Einde inhoudsopgave
Overeenkomst tussen het Koninkrijk der Nederlanden en de Republiek der Filippijnen tot het vermijden van dubbele belasting en het voorkomen van het ontgaan van belasting met betrekking tot belastingen naar het inkomen
Artikel 25 Uitwisseling van inlichtingen
Geldend
Geldend vanaf 20-09-1991
- Bronpublicatie:
09-03-1989, Trb. 1989, 57 (uitgifte: 14-04-1989, kamerstukken/regelingnummer: -)
- Inwerkingtreding
20-09-1991
- Bronpublicatie inwerkingtreding:
15-11-1991, Trb. 1991, 153 (uitgifte: 01-01-1991, kamerstukken/regelingnummer: -)
- Vakgebied(en)
Internationaal belastingrecht (V)
Internationaal belastingrecht / Voorkoming van dubbele belasting
Internationaal belastingrecht / Belastingverdragen
1.
De bevoegde autoriteiten van de Staten wisselen die inlichtingen uit (zijnde inlichtingen die deze autoriteiten geordend voorhanden hebben) die nodig zijn voor de uitvoering van deze Overeenkomst, in het bijzonder om fraude te voorkomen en om uitvoering te geven aan wettelijke voorzieningen tegen wetsontduiking betreffende belastingen waarop deze Overeenkomst van toepassing is.

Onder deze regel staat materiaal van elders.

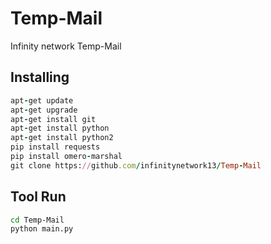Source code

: # Temp-Mail
Infinity network Temp-Mail
## Installing
```ruby
apt-get update
apt-get upgrade
apt-get install git
apt-get install python
apt-get install python2
pip install requests
pip install omero-marshal
git clone https://github.com/infinitynetwork13/Temp-Mail
```
## Tool Run
```bash
cd Temp-Mail
python main.py
```
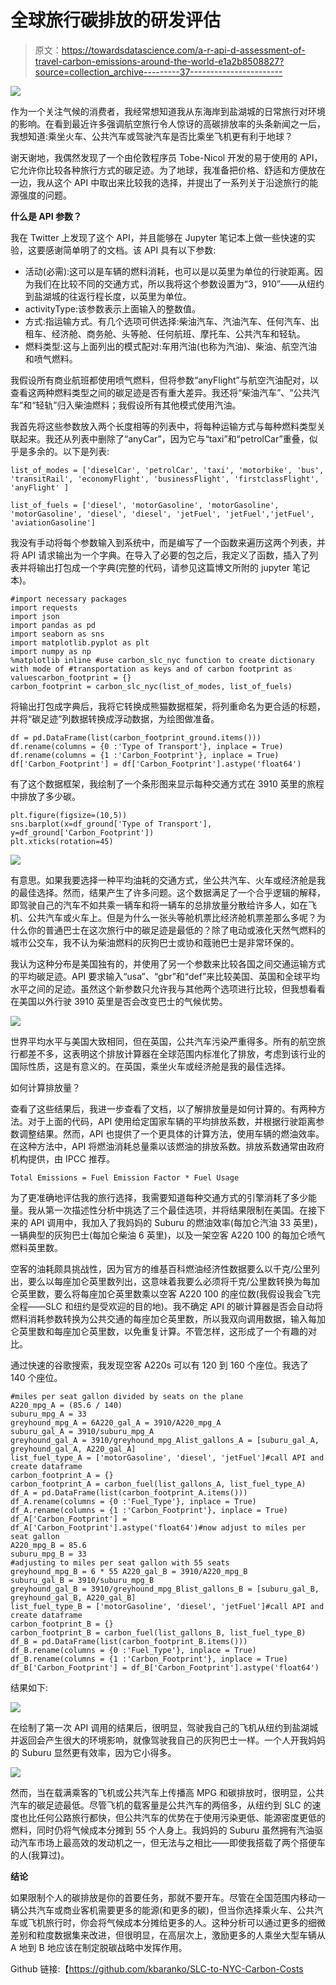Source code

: # 全球旅行碳排放的研发评估

> 原文：<https://towardsdatascience.com/a-r-api-d-assessment-of-travel-carbon-emissions-around-the-world-e1a2b8508827?source=collection_archive---------37----------------------->

![](img/e641e1601663c271c905e0ec497c7c86.png)

作为一个关注气候的消费者，我经常想知道我从东海岸到盐湖城的日常旅行对环境的影响。在看到最近许多强调航空旅行令人惊讶的高碳排放率的头条新闻之一后，我想知道:乘坐火车、公共汽车或驾驶汽车是否比乘坐飞机更有利于地球？

谢天谢地，我偶然发现了一个由伦敦程序员 Tobe-Nicol 开发的易于使用的 API，它允许你比较各种旅行方式的碳足迹。为了地球，我准备把价格、舒适和方便放在一边，我从这个 API 中取出来比较我的选择，并提出了一系列关于沿途旅行的能源强度的问题。

**什么是 API 参数？**

我在 Twitter 上发现了这个 API，并且能够在 Jupyter 笔记本上做一些快速的实验，这要感谢简单明了的文档。该 API 具有以下参数:

*   活动(必需):这可以是车辆的燃料消耗，也可以是以英里为单位的行驶距离。因为我们在比较不同的交通方式，所以我将这个参数设置为“3，910”——从纽约到盐湖城的往返行程长度，以英里为单位。
*   activityType:该参数表示上面输入的整数值。
*   方式:指运输方式。有几个选项可供选择:柴油汽车、汽油汽车、任何汽车、出租车、经济舱、商务舱、头等舱、任何航班、摩托车、公共汽车和轻轨。
*   燃料类型:这与上面列出的模式配对:车用汽油(也称为汽油)、柴油、航空汽油和喷气燃料。

我假设所有商业航班都使用喷气燃料，但将参数“anyFlight”与航空汽油配对，以查看这两种燃料类型之间的碳足迹是否有重大差异。我还将“柴油汽车”、“公共汽车”和“轻轨”归入柴油燃料；我假设所有其他模式使用汽油。

我首先将这些参数放入两个长度相等的列表中，将每种运输方式与每种燃料类型关联起来。我还从列表中删除了“anyCar”，因为它与“taxi”和“petrolCar”重叠，似乎是多余的。以下是列表:

```
list_of_modes = ['dieselCar', 'petrolCar', 'taxi', 'motorbike', 'bus', 'transitRail', 'economyFlight', 'businessFlight', 'firstclassFlight', 'anyFlight' ] 

list_of_fuels = ['diesel', 'motorGasoline', 'motorGasoline', 'motorGasoline', 'diesel', 'diesel', 'jetFuel', 'jetFuel','jetFuel', 'aviationGasoline']
```

我没有手动将每个参数输入到系统中，而是编写了一个函数来遍历这两个列表，并将 API 请求输出为一个字典。在导入了必要的包之后，我定义了函数，插入了列表并将输出打包成一个字典(完整的代码，请参见这篇博文所附的 jupyter 笔记本)。

```
#import necessary packages 
import requests
import json
import pandas as pd
import seaborn as sns
import matplotlib.pyplot as plt
import numpy as np
%matplotlib inline #use carbon_slc_nyc function to create dictionary with mode of #transportation as keys and of carbon footprint as valuescarbon_footprint = {}
carbon_footprint = carbon_slc_nyc(list_of_modes, list_of_fuels)
```

将输出打包成字典后，我将它转换成熊猫数据框架，将列重命名为更合适的标题，并将“碳足迹”列数据转换成浮动数据，为绘图做准备。

```
df = pd.DataFrame(list(carbon_footprint_ground.items()))
df.rename(columns = {0 :'Type of Transport'}, inplace = True)
df.rename(columns = {1 :'Carbon_Footprint'}, inplace = True)
df['Carbon_Footprint'] = df['Carbon_Footprint'].astype('float64')
```

有了这个数据框架，我绘制了一个条形图来显示每种交通方式在 3910 英里的旅程中排放了多少碳。

```
plt.figure(figsize=(10,5))
sns.barplot(x=df_ground['Type of Transport'], y=df_ground['Carbon_Footprint'])
plt.xticks(rotation=45)
```

![](img/5820f71094404f36086e1126d7089a6c.png)

有意思。如果我要选择一种平均油耗的交通方式，坐公共汽车、火车或经济舱是我的最佳选择。然而，结果产生了许多问题。这个数据满足了一个合乎逻辑的解释，即驾驶自己的汽车不如共乘一辆车和将一辆车的总排放量分散给许多人，如在飞机、公共汽车或火车上。但是为什么一张头等舱机票比经济舱机票差那么多呢？为什么你的普通巴士在这次旅行中的碳足迹是最低的？除了电动或液化天然气燃料的城市公交车，我不认为柴油燃料的灰狗巴士或协和蔻驰巴士是非常环保的。

我认为这种分布是美国独有的，并使用了另一个参数来比较各国之间交通运输方式的平均碳足迹。API 要求输入“usa”、“gbr”和“def”来比较美国、英国和全球平均水平之间的足迹。虽然这个新参数只允许我与其他两个选项进行比较，但我想看看在美国以外行驶 3910 英里是否会改变巴士的气候优势。

![](img/a18b41657aaf2c8425a91f74533d88e6.png)

世界平均水平与美国大致相同，但在英国，公共汽车污染严重得多。所有的航空旅行都差不多，这表明这个排放计算器在全球范围内标准化了排放，考虑到该行业的国际性质，这是有意义的。在英国，乘坐火车或经济舱是我的最佳选择。

如何计算排放量？

查看了这些结果后，我进一步查看了文档，以了解排放量是如何计算的。有两种方法。对于上面的代码，API 使用给定国家车辆的平均排放系数，并根据行驶距离参数调整结果。然而，API 也提供了一个更具体的计算方法，使用车辆的燃油效率。在这种方法中，API 将燃油消耗总量乘以该燃油的排放系数。排放系数通常由政府机构提供，由 IPCC 推荐。

```
Total Emissions = Fuel Emission Factor * Fuel Usage
```

为了更准确地评估我的旅行选择，我需要知道每种交通方式的引擎消耗了多少能量。我从第一次描述性分析中挑选了三个最佳选项，并将结果限制在美国。在接下来的 API 调用中，我加入了我妈妈的 Suburu 的燃油效率(每加仑汽油 33 英里)，一辆典型的灰狗巴士(每加仑柴油 6 英里)，以及一架空客 A220 100 的每加仑喷气燃料英里数。

空客的油耗颇具挑战性，因为官方的维基百科燃油经济性数据要么以千克/公里列出，要么以每座加仑英里数列出，这意味着我要么必须将千克/公里数转换为每加仑英里数，要么将每座加仑英里数乘以空客 A220 100 的座位数(我假设我会飞完全程——SLC 和纽约是受欢迎的目的地)。我不确定 API 的碳计算器是否会自动将燃料消耗参数转换为公共交通的每座加仑英里数，所以我双向调用数据，输入每加仑英里数和每座加仑英里数，以免重复计算。不管怎样，这形成了一个有趣的对比。

通过快速的谷歌搜索，我发现空客 A220s 可以有 120 到 160 个座位。我选了 140 个座位。

```
#miles per seat gallon divided by seats on the plane 
A220_mpg_A = (85.6 / 140) 
suburu_mpg_A = 33 
greyhound_mpg_A = 6A220_gal_A = 3910/A220_mpg_A
suburu_gal_A = 3910/suburu_mpg_A
greyhound_gal_A = 3910/greyhound_mpg_Alist_gallons_A = [suburu_gal_A, greyhound_gal_A, A220_gal_A]
list_fuel_type_A = ['motorGasoline', 'diesel', 'jetFuel']#call API and create dataframe 
carbon_footprint_A = {}
carbon_footprint_A = carbon_fuel(list_gallons_A, list_fuel_type_A) 
df_A = pd.DataFrame(list(carbon_footprint_A.items()))
df_A.rename(columns = {0 :'Fuel_Type'}, inplace = True)
df_A.rename(columns = {1 :'Carbon_Footprint'}, inplace = True)
df_A['Carbon_Footprint'] = df_A['Carbon_Footprint'].astype('float64')#now adjust to miles per seat gallon
A220_mpg_B = 85.6 
suburu_mpg_B = 33 
#adjusting to miles per seat gallon with 55 seats
greyhound_mpg_B = 6 * 55 A220_gal_B = 3910/A220_mpg_B
suburu_gal_B = 3910/suburu_mpg_B
greyhound_gal_B = 3910/greyhound_mpg_Blist_gallons_B = [suburu_gal_B, greyhound_gal_B, A220_gal_B]
list_fuel_type_B = ['motorGasoline', 'diesel', 'jetFuel']#call API and create dataframe
carbon_footprint_B = {}
carbon_footprint_B = carbon_fuel(list_gallons_B, list_fuel_type_B)
df_B = pd.DataFrame(list(carbon_footprint_B.items()))
df_B.rename(columns = {0 :'Fuel_Type'}, inplace = True)
df_B.rename(columns = {1 :'Carbon_Footprint'}, inplace = True)
df_B['Carbon_Footprint'] = df_B['Carbon_Footprint'].astype('float64')
```

结果如下:

![](img/8217e89612c88efd25cfde7636707f4f.png)

在绘制了第一次 API 调用的结果后，很明显，驾驶我自己的飞机从纽约到盐湖城并返回会产生很大的环境影响，就像驾驶我自己的灰狗巴士一样。一个人开我妈妈的 Suburu 显然更有效率，因为它小得多。

![](img/386f4ddf66d6dc0945d0a562af8bda37.png)

然而，当在载满乘客的飞机或公共汽车上传播高 MPG 和碳排放时，很明显，公共汽车的碳足迹最低。尽管飞机的载客量是公共汽车的两倍多，从纽约到 SLC 的速度也比任何公路旅行都快，但公共汽车的优势在于使用污染更低、能源密度更低的燃料，同时仍将气候成本分摊到 55 个人身上。我妈妈的 Suburu 虽然拥有汽油驱动汽车市场上最高效的发动机之一，但无法与之相比——即使我搭载了两个搭便车的人(我算过)。

**结论**

如果限制个人的碳排放是你的首要任务，那就不要开车。尽管在全国范围内移动一辆公共汽车或商业客机需要更多的能源(和更多的碳)，但当你选择乘火车、公共汽车或飞机旅行时，你会将气候成本分摊给更多的人。这种分析可以通过更多的细微差别和粒度数据集来改进，但很明显，在高层次上，激励更多的人乘坐大型车辆从 A 地到 B 地应该在制定脱碳战略中发挥作用。

Github 链接:【https://github.com/kbaranko/SLC-to-NYC-Carbon-Costs 
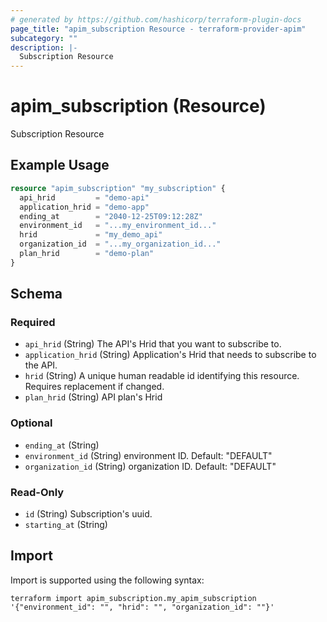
 ```yaml
---
# generated by https://github.com/hashicorp/terraform-plugin-docs
page_title: "apim_subscription Resource - terraform-provider-apim"
subcategory: ""
description: |-
  Subscription Resource
---
```


# apim_subscription (Resource)

Subscription Resource

## Example Usage

```terraform
resource "apim_subscription" "my_subscription" {
  api_hrid         = "demo-api"
  application_hrid = "demo-app"
  ending_at        = "2040-12-25T09:12:28Z"
  environment_id   = "...my_environment_id..."
  hrid             = "my_demo_api"
  organization_id  = "...my_organization_id..."
  plan_hrid        = "demo-plan"
}
```

<!-- schema generated by tfplugindocs -->
## Schema

### Required

- `api_hrid` (String) The API's Hrid that you want to subscribe to.
- `application_hrid` (String) Application's Hrid that needs to subscribe to the API.
- `hrid` (String) A unique human readable id identifying this resource. Requires replacement if changed.
- `plan_hrid` (String) API plan's Hrid

### Optional

- `ending_at` (String)
- `environment_id` (String) environment ID. Default: "DEFAULT"
- `organization_id` (String) organization ID. Default: "DEFAULT"

### Read-Only

- `id` (String) Subscription's uuid.
- `starting_at` (String)

## Import

Import is supported using the following syntax:

```shell
terraform import apim_subscription.my_apim_subscription '{"environment_id": "", "hrid": "", "organization_id": ""}'
```
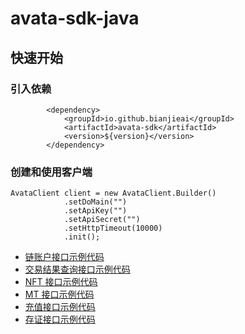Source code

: # avata-sdk-java

## 快速开始

### 引入依赖

```
        <dependency>
            <groupId>io.github.bianjieai</groupId>
            <artifactId>avata-sdk</artifactId>
            <version>${version}</version>
        </dependency>
```

### 创建和使用客户端

```
AvataClient client = new AvataClient.Builder()
            .setDoMain("")
            .setApiKey("")
            .setApiSecret("")
            .setHttpTimeout(10000)
            .init();
```

- [链账户接口示例代码](./src/test/java/AccountTest.java)
- [交易结果查询接口示例代码](./src/test/java/TxTest.java)
- [NFT 接口示例代码](./src/test/java/NftTest.java)
- [MT 接口示例代码](./src/test/java/MtTest.java)
- [充值接口示例代码](./src/test/java/OrderTest.java)
- [存证接口示例代码](./src/test/java/RecordTest.java)
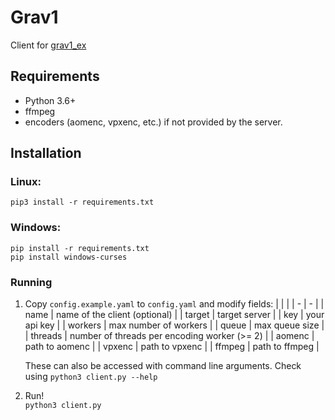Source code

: # Grav1
Client for [grav1_ex](https://github.com/wwww-wwww/grav1_ex)

## Requirements
- Python 3.6+
- ffmpeg
- encoders (aomenc, vpxenc, etc.) if not provided by the server.

## Installation

### Linux:
```
pip3 install -r requirements.txt
```

### Windows:
```
pip install -r requirements.txt
pip install windows-curses
```

### Running
1. Copy `config.example.yaml` to `config.yaml` and modify fields:
    |  |  |
    | - | - | 
    | name | name of the client (optional) |
    | target | target server |
    | key | your api key |
    | workers | max number of workers |
    | queue | max queue size |
    | threads | number of threads per encoding worker (>= 2) |
    | aomenc | path to aomenc |
    | vpxenc | path to vpxenc |
    | ffmpeg | path to ffmpeg |

    These can also be accessed with command line arguments. Check using `python3 client.py --help`
2. Run!  
  `python3 client.py`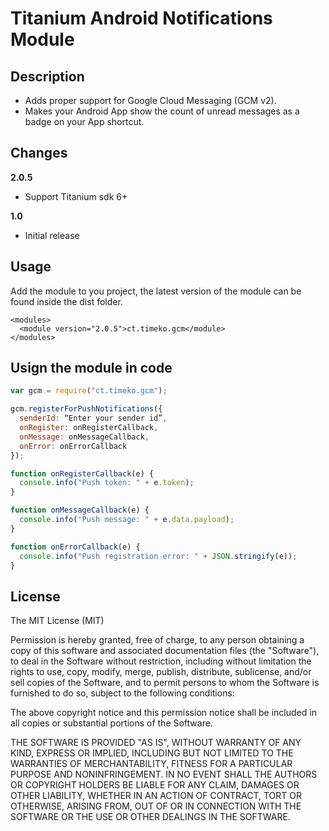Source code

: # Titanium Android Notifications Module


## Description

- Adds proper support for Google Cloud Messaging (GCM v2).
- Makes your Android App show the count of unread messages as a badge on your App shortcut.


## Changes

**2.0.5**
- Support Titanium sdk 6+

**1.0**
- Initial release


## Usage

Add the module to you project, the latest version of the module can be found inside the dist folder.

```
<modules>
  <module version="2.0.5">ct.timeko.gcm</module>
</modules>
```

## Usign the module in code

```js
var gcm = require("ct.timeko.gcm");

gcm.registerForPushNotifications({
  senderId: “Enter your sender id”,
  onRegister: onRegisterCallback,
  onMessage: onMessageCallback,
  onError: onErrorCallback
});

function onRegisterCallback(e) {
  console.info("Push token: " + e.token);
}

function onMessageCallback(e) {
  console.info("Push message: " + e.data.payload);
}

function onErrorCallback(e) {
  console.info("Push registration error: " + JSON.stringify(e));
}
```


## License

The MIT License (MIT)

Permission is hereby granted, free of charge, to any person obtaining a copy of this software and associated documentation files (the "Software"), to deal in the Software without restriction, including without limitation the rights to use, copy, modify, merge, publish, distribute, sublicense, and/or sell copies of the Software, and to permit persons to whom the Software is furnished to do so, subject to the following conditions:

The above copyright notice and this permission notice shall be included in all copies or substantial portions of the Software.

THE SOFTWARE IS PROVIDED "AS IS", WITHOUT WARRANTY OF ANY KIND, EXPRESS OR IMPLIED, INCLUDING BUT NOT LIMITED TO THE WARRANTIES OF MERCHANTABILITY, FITNESS FOR A PARTICULAR PURPOSE AND NONINFRINGEMENT. IN NO EVENT SHALL THE AUTHORS OR COPYRIGHT HOLDERS BE LIABLE FOR ANY CLAIM, DAMAGES OR OTHER LIABILITY, WHETHER IN AN ACTION OF CONTRACT, TORT OR OTHERWISE, ARISING FROM, OUT OF OR IN CONNECTION WITH THE SOFTWARE OR THE USE OR OTHER DEALINGS IN THE SOFTWARE.
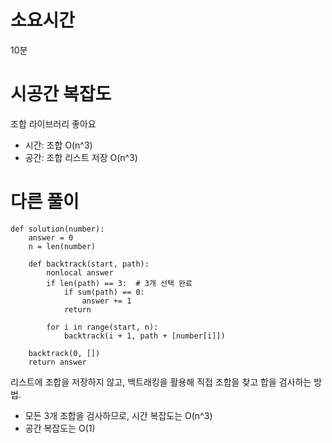 # 소요시간

10분

# 시공간 복잡도

조합 라이브러리 좋아요

- 시간: 조합 O(n^3)
- 공간: 조합 리스트 저장 O(n^3)

# 다른 풀이

```
def solution(number):
    answer = 0
    n = len(number)

    def backtrack(start, path):
        nonlocal answer
        if len(path) == 3:  # 3개 선택 완료
            if sum(path) == 0:
                answer += 1
            return

        for i in range(start, n):
            backtrack(i + 1, path + [number[i]])

    backtrack(0, [])
    return answer
```

리스트에 조합을 저장하지 않고, 백트래킹을 활용해 직접 조합을 찾고 합을 검사하는 방법.

- 모든 3개 조합을 검사하므로, 시간 복잡도는 O(n^3)
- 공간 복잡도는 O(1)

Alle door de bevoegde autoriteit van een van de Staten ontvangen inlichtingen worden op dezelfde wijze geheim gehouden als inlichtingen die volgens de nationale wetgeving van die Staat zijn verkregen en worden slechts ter kennis gebracht van personen of autoriteiten (met inbegrip van rechterlijke instanties en administratiefrechtelijke lichamen) die zich bezig houden met de vaststelling of invordering van, de tenuitvoerlegging of vervolging ter zake van, of de beslissing in beroepszaken betrekking hebbende op de belastingen waarop deze Overeenkomst van toepassing is en worden uitsluitend voor deze doeleinden gebruikt.
2.
In geen geval worden de bepalingen van het eerste lid zo uitgelegd dat zij een van de Staten de verplichting opleggen:
- a)
administratieve maatregelen te nemen die in strijd zijn met de wetgeving of de administratieve praktijk van die of van de andere Staat;
- b)
bijzonderheden te verstrekken die niet verkrijgbaar zijn krachtens de wetgeving of in de normale gang van zaken in de administratie van die of van de andere Staat;
- c)
inlichtingen te verstrekken die een handels-, bedrijfs-, nijverheids- of beroepsgeheim of een fabrieks- of handelswerkwijze zouden onthullen, of inlichtingen waarvan het verstrekken in strijd zou zijn met de openbare orde.